▶ [PROBLEM TO WORK ON]
Search the data below for the string "from". Extract every line that contains it.

▶ [INPUT]
━━━━

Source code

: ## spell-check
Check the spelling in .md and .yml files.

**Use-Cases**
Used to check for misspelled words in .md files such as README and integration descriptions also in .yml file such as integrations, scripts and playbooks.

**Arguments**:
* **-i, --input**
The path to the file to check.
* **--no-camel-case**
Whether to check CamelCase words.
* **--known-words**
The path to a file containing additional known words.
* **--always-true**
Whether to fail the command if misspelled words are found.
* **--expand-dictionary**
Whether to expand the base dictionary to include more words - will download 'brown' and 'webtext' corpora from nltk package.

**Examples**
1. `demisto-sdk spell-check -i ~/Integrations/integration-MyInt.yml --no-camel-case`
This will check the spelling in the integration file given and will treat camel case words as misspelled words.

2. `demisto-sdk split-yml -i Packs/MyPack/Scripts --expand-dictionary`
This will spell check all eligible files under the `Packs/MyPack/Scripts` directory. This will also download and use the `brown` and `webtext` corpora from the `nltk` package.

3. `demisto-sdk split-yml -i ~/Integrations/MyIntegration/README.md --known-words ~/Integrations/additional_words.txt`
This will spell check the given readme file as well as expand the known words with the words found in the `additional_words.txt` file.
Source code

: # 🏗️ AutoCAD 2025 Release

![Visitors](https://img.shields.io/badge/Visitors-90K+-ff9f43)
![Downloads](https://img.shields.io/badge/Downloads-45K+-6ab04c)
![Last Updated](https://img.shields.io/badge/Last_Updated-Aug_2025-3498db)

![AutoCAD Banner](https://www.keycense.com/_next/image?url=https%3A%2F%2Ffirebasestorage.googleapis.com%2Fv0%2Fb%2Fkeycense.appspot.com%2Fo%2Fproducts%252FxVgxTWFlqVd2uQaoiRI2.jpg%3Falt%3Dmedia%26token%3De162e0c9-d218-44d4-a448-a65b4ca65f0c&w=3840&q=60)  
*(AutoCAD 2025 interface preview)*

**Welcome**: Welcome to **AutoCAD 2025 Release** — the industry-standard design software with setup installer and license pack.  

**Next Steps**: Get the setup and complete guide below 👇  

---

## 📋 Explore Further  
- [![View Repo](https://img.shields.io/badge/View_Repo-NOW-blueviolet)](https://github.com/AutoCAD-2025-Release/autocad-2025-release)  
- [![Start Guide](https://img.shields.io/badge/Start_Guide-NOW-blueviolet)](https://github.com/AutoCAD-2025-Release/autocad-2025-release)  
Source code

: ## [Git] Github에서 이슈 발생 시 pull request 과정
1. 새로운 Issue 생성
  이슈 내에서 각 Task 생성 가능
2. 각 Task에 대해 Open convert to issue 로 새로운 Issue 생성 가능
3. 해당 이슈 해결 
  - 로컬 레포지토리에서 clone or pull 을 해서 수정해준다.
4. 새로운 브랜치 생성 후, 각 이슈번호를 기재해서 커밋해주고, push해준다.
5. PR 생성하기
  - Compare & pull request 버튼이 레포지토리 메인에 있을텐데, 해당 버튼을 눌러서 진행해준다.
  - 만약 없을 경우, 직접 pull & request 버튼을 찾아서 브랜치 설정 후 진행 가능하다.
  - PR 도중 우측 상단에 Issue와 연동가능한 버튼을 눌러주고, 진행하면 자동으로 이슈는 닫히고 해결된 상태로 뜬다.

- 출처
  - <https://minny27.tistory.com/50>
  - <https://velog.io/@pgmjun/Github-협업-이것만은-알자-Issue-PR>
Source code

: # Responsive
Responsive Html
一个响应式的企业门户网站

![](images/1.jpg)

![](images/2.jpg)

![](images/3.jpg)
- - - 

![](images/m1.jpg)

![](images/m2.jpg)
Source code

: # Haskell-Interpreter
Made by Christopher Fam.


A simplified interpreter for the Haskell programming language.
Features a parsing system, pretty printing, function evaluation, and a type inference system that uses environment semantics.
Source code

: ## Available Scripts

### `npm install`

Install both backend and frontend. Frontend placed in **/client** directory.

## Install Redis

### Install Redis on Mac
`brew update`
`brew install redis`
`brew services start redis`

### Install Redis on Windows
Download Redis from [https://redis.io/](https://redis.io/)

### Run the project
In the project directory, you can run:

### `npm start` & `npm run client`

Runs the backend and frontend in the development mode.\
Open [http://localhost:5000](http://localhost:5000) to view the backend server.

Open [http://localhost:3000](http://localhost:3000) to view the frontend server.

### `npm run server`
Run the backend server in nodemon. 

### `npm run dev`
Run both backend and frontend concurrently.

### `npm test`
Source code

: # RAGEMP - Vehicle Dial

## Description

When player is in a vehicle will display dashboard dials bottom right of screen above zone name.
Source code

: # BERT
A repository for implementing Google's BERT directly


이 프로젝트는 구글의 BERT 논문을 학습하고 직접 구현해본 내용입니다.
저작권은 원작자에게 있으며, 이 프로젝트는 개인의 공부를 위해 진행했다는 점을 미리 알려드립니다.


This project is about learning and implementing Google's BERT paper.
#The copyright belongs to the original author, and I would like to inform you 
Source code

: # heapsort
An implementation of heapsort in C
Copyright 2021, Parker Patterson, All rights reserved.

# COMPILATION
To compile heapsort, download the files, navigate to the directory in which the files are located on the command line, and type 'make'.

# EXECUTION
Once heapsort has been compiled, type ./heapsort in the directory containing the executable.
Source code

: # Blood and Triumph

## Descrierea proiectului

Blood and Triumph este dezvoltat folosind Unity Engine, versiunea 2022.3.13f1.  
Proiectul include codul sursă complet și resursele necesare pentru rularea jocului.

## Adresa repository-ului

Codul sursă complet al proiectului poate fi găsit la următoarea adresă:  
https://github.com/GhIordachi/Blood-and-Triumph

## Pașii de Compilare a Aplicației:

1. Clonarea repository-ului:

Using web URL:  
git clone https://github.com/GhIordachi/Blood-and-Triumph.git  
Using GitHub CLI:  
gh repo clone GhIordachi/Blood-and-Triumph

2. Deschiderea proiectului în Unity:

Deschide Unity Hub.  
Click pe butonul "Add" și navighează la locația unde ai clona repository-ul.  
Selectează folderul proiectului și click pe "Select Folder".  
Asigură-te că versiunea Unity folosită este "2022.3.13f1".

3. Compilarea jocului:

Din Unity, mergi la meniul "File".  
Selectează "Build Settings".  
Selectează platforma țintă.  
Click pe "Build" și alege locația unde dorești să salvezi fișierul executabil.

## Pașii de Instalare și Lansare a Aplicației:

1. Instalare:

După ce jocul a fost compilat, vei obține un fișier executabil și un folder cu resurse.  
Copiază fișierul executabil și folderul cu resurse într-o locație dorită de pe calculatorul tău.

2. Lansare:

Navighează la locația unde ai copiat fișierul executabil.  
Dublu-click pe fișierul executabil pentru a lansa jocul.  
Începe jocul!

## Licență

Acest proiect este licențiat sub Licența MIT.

━━━━

▶ [ANSWER SPACE]
Whether to expand the base dictionary to include more words - will download 'brown' and 'webtext' corpora from nltk package.
This will spell check all eligible files under the `Packs/MyPack/Scripts` directory. This will also download and use the `brown` and `webtext` corpora from the `nltk` package.
Download Redis from [https://redis.io/](https://redis.io/)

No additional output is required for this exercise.